┌──
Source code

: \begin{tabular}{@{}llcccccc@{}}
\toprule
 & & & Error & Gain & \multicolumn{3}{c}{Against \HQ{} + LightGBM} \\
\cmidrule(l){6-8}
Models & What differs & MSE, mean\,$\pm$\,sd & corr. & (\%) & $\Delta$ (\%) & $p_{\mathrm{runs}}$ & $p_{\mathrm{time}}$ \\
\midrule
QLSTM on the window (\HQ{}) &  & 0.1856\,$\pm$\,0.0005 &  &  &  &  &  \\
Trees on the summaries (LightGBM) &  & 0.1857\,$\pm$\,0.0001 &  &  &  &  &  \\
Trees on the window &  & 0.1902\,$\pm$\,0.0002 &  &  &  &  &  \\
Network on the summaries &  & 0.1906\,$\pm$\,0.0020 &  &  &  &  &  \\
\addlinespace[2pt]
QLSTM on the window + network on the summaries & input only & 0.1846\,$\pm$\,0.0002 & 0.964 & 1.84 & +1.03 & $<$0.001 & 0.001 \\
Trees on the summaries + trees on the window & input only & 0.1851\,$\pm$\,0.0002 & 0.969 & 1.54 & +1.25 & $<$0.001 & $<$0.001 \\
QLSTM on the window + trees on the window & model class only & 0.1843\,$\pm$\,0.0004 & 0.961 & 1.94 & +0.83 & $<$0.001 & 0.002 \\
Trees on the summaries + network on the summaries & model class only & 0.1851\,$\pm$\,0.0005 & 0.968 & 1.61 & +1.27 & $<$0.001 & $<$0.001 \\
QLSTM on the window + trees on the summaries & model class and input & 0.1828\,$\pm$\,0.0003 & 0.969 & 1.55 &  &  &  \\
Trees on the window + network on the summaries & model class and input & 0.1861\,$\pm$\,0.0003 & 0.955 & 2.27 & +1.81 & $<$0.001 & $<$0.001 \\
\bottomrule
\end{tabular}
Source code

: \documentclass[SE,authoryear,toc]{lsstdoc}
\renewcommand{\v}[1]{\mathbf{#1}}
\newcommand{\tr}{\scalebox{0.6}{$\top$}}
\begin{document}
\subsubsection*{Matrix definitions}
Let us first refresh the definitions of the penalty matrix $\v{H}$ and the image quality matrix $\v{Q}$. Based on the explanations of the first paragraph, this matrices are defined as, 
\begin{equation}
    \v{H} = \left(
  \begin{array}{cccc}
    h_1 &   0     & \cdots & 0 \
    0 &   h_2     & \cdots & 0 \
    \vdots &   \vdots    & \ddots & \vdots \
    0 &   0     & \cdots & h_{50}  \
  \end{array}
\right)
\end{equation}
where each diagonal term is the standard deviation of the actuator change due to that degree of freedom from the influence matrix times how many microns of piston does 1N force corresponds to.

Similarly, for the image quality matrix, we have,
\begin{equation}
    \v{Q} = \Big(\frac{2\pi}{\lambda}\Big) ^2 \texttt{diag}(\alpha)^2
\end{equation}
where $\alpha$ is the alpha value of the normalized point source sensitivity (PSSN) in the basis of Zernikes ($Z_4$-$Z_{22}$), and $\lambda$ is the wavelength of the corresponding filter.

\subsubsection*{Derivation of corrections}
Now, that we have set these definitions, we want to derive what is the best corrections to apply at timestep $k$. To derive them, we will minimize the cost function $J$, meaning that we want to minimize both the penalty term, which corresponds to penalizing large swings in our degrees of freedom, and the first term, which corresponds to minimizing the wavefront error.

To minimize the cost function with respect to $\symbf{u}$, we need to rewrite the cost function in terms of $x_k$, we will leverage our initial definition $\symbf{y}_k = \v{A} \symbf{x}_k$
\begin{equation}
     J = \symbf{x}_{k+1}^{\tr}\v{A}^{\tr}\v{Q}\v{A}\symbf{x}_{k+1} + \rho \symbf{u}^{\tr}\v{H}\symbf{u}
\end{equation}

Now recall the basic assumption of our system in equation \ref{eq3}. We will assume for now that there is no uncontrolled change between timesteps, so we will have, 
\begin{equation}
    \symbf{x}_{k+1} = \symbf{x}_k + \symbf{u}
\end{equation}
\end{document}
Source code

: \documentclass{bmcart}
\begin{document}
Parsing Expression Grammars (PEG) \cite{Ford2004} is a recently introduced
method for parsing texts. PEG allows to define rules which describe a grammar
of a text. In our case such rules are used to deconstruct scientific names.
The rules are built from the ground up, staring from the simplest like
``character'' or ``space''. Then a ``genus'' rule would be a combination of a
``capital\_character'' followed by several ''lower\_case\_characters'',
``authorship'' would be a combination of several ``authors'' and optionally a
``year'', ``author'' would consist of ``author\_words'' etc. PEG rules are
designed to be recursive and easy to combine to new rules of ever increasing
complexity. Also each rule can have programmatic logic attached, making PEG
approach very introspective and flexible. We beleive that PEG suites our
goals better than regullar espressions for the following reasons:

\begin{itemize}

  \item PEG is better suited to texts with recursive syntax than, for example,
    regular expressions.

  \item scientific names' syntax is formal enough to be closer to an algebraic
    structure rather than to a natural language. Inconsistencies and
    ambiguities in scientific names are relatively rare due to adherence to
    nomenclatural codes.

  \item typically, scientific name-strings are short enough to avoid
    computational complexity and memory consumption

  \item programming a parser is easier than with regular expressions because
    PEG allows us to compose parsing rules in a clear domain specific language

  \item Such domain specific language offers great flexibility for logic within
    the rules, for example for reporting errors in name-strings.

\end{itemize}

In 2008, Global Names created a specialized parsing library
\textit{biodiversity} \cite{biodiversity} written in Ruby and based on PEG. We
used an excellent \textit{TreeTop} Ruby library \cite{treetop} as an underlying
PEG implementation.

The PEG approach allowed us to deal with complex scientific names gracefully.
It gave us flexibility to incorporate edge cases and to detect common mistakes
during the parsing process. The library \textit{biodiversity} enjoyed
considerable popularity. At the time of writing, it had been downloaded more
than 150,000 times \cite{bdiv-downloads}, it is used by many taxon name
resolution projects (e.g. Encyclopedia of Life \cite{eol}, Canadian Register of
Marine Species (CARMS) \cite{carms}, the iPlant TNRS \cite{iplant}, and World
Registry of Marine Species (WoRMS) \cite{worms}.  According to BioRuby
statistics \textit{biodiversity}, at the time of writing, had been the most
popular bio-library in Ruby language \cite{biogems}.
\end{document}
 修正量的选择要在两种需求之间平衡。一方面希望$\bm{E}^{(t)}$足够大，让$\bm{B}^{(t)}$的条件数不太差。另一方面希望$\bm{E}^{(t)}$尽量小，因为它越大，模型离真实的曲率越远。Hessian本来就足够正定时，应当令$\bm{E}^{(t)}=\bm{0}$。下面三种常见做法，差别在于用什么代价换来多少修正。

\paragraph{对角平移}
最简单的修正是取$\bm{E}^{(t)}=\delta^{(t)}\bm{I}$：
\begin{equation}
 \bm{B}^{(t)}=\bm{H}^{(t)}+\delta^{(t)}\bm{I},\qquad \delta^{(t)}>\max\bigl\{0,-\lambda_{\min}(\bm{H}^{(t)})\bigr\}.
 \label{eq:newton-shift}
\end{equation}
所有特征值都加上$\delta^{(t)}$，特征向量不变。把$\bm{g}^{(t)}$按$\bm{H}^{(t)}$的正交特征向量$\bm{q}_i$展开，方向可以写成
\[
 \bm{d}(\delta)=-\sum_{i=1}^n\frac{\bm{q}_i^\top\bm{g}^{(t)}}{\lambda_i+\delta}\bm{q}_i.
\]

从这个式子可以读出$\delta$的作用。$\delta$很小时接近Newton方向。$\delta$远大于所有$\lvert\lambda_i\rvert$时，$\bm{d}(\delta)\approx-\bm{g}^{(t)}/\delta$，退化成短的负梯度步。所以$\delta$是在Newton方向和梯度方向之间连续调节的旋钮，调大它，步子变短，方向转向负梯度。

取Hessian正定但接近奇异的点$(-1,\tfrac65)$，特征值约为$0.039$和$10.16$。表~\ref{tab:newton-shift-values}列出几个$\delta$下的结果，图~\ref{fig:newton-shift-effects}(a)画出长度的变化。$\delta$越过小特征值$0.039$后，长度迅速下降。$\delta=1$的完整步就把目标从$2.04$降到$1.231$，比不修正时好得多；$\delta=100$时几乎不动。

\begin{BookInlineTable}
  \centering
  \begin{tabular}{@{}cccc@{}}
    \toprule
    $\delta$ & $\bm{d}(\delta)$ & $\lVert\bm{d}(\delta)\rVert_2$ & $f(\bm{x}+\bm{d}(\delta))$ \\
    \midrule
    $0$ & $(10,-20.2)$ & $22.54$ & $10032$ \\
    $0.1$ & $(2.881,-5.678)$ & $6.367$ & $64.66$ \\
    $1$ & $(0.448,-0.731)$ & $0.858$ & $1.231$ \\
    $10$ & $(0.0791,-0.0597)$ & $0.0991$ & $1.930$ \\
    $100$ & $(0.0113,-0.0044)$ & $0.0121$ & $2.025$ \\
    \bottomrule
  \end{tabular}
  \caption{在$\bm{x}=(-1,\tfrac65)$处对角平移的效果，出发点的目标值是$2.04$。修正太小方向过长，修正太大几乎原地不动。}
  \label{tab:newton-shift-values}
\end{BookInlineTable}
└──
Lines above that contain the string "where" make up the answer.

RESPONSE AREA
where each diagonal term is the standard deviation of the actuator change due to that degree of freedom from the influence matrix times how many microns of piston does 1N force corresponds to.
where $\alpha$ is the alpha value of the normalized point source sensitivity (PSSN) in the basis of Zernikes ($Z_4$-$Z_{22}$), and $\lambda$ is the wavelength of the corresponding filter.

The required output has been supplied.